Objective: Gastrointestinal and pancreatic neuroendocrine tumors (GEP-NETs) originate from cells of the diffuse endocrine system. Most GEP-NETs are sporadic, however, some of them, especially pancreatic endocrine tumors, may occur as part of familial syndromes. The genetic and molecular pathology of neuroendocrine tumor development is incomplete and remains largely unknown. However, the WHO classification introduced in clinical practice will give more insight into genetic and molecular changes related to tumor subtypes.

Results: In sporadic endocrine pancreatic tumors, losses of chromosome 1 and 11q as well as gain on 9q appear to be early invents in development of pancreatic tumors because they are already present in small tumors. Multiple genetic defects may accumulate with time and result in pancreatic neuroendocrine tumor progression and malignancy. Gastrointestinal endocrine tumors (carcinoids) show predominantly genetic alterations concentrated on chromosome 18. There are losses of the entire chromosome as well as smaller deletions. The most frequently reported mutated gene in gastrointestinal neuroendocrine tumors is b-catenin. Overexpression of cyclin D1 and cMyc has also been reported. Recently, a set of genes NAP1L1, MAGE-2D and MTA1 has been correlated with malignant behavior of small intestinal carcinoids.

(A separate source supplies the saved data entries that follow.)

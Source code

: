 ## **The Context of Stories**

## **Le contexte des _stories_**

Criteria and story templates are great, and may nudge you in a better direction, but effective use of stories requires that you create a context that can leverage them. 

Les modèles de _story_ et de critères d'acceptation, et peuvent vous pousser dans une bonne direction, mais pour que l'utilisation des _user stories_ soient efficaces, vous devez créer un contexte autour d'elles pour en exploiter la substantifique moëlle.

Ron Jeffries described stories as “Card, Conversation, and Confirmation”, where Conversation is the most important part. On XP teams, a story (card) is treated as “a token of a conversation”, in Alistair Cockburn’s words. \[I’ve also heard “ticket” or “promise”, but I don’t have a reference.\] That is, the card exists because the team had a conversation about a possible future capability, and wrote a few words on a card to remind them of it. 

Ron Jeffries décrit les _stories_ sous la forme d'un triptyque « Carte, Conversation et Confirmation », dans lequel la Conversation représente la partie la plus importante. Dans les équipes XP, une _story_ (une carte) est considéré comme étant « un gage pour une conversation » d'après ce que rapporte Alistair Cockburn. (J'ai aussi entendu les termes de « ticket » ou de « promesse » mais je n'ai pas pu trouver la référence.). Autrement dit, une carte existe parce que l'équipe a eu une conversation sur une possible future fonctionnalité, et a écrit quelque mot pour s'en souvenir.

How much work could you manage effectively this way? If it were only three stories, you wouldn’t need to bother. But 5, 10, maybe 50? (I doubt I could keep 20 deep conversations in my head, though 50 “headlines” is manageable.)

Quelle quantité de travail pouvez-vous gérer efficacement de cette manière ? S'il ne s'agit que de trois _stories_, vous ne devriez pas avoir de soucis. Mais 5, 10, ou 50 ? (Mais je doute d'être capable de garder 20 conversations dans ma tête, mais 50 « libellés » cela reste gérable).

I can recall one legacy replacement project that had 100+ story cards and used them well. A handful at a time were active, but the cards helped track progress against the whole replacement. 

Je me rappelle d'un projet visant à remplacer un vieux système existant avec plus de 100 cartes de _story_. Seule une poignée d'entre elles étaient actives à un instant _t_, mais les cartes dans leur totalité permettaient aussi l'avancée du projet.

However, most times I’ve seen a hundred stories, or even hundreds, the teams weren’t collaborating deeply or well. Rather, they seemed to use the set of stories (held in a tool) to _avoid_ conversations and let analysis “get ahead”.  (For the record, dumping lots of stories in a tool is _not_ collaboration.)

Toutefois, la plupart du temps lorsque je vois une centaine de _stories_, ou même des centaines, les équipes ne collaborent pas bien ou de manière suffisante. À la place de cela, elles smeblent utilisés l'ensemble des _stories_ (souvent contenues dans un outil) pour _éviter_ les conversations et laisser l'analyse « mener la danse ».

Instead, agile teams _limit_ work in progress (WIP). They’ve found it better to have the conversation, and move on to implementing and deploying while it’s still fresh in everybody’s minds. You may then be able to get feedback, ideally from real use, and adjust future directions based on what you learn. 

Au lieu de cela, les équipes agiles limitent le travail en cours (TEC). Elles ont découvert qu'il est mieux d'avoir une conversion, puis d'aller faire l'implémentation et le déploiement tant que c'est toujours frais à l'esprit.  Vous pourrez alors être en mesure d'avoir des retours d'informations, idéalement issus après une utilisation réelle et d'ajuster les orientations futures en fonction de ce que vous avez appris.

Conclusions: Molecular profiling of GEP-NETs demonstrates that pancreatic endocrine tumors and gastrointestinal neuroendocrine tumors (carcinoids) display different genetic changes and should, therefore, be considered to be different tumor entities; thereby, also differently managed clinically. Although the number of genetic changes is higher in malignant tumors, we are still far away from defining a malignant profile in GEP-NETs.